__Your instructions__
Below are entries with pictures among them; reproduce exactly, and only, the lines from the one containing "- ISO / OSI Layer" down to the one containing "You'll need Docker", without the pictures.
START Excerpted records
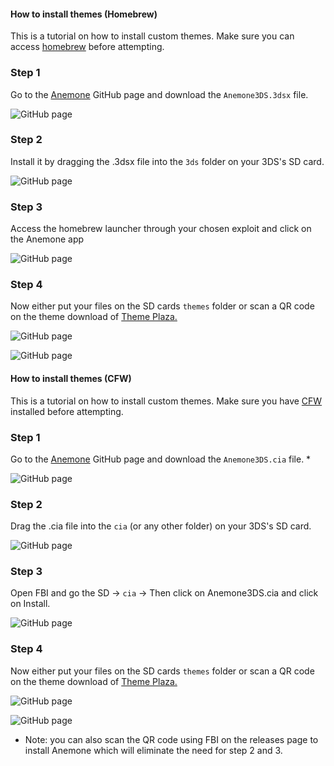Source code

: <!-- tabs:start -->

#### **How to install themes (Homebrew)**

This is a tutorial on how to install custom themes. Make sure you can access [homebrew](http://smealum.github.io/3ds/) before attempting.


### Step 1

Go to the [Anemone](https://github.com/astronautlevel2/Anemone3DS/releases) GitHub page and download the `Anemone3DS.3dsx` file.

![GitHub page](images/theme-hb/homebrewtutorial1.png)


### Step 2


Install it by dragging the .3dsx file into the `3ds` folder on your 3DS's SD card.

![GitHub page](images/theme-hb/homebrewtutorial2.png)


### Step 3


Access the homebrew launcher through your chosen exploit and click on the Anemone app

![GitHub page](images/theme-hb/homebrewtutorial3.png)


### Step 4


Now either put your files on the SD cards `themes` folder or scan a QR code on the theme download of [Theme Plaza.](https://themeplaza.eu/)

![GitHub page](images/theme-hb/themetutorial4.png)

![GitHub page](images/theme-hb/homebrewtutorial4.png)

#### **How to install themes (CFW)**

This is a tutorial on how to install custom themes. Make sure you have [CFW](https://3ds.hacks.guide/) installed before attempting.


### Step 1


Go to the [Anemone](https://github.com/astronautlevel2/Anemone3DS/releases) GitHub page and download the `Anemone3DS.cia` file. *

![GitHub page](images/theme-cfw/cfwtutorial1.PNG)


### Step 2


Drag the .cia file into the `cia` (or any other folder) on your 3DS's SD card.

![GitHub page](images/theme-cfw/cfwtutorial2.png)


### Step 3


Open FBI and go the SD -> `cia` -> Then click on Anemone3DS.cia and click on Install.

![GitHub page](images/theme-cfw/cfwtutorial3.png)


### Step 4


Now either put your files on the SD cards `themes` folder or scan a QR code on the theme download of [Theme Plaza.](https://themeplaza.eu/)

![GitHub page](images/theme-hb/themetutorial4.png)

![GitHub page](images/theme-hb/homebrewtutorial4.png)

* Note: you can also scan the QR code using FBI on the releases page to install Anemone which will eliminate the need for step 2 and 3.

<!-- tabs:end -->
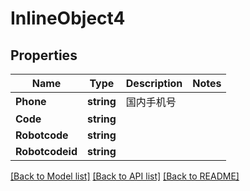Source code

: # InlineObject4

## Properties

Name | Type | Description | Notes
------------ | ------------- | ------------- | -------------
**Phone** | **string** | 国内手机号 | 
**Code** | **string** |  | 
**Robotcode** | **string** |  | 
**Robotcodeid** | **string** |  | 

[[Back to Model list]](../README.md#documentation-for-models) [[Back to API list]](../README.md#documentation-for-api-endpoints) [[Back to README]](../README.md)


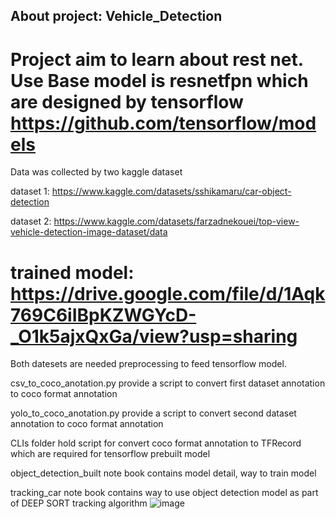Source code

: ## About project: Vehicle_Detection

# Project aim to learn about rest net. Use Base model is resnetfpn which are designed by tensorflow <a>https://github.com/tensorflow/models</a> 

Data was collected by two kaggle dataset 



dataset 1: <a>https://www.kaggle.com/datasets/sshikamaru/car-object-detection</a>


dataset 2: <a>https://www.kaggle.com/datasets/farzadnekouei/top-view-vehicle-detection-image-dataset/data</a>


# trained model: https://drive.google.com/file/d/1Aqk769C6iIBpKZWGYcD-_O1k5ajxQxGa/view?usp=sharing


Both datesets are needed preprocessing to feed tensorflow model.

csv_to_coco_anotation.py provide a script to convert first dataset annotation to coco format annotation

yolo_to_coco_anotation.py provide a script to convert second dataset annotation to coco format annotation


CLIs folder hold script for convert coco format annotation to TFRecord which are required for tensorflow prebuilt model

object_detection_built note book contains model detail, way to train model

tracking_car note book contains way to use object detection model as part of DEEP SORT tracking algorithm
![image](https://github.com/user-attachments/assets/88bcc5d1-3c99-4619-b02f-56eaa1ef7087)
END Excerpted records
START Excerpted records
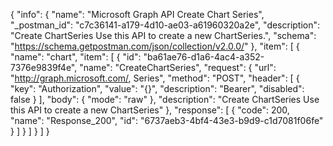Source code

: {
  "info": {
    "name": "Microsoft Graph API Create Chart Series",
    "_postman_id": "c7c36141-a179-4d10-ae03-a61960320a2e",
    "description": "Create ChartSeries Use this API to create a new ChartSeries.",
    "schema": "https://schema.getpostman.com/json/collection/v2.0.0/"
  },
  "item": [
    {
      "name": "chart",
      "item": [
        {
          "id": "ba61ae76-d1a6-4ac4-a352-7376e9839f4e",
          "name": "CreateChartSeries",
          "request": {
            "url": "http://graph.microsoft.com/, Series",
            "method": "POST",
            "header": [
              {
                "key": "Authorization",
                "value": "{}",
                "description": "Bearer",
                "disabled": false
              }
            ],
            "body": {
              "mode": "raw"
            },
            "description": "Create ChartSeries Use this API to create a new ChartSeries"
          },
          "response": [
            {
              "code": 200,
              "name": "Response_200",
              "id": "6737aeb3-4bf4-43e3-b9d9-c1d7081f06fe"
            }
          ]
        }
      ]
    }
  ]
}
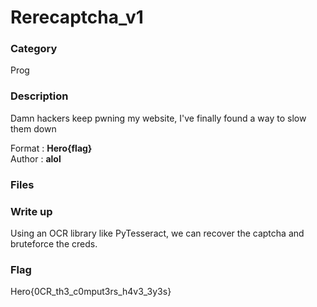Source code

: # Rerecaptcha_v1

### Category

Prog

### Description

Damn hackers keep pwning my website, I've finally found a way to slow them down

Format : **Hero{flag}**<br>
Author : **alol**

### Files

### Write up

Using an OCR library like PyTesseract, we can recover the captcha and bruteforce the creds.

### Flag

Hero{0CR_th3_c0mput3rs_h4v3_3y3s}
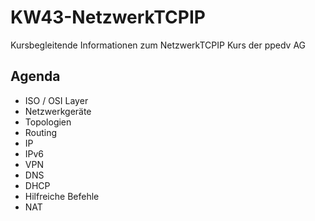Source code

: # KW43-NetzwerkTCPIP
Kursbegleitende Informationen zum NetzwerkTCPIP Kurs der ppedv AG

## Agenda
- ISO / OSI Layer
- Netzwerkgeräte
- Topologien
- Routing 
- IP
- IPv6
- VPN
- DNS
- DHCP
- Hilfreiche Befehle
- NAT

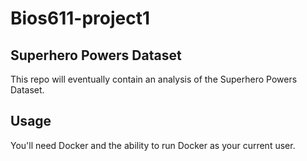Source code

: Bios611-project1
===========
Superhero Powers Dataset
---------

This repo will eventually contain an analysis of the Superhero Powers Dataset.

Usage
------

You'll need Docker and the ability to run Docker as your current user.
END Excerpted records
__Exercise response__
- ISO / OSI Layer
- Netzwerkgeräte
- Topologien
- Routing 
- IP
- IPv6
- VPN
- DNS
- DHCP
- Hilfreiche Befehle
- NAT

Source code

: Bios611-project1
===========
Superhero Powers Dataset
---------

This repo will eventually contain an analysis of the Superhero Powers Dataset.

Usage
------

You'll need Docker and the ability to run Docker as your current user.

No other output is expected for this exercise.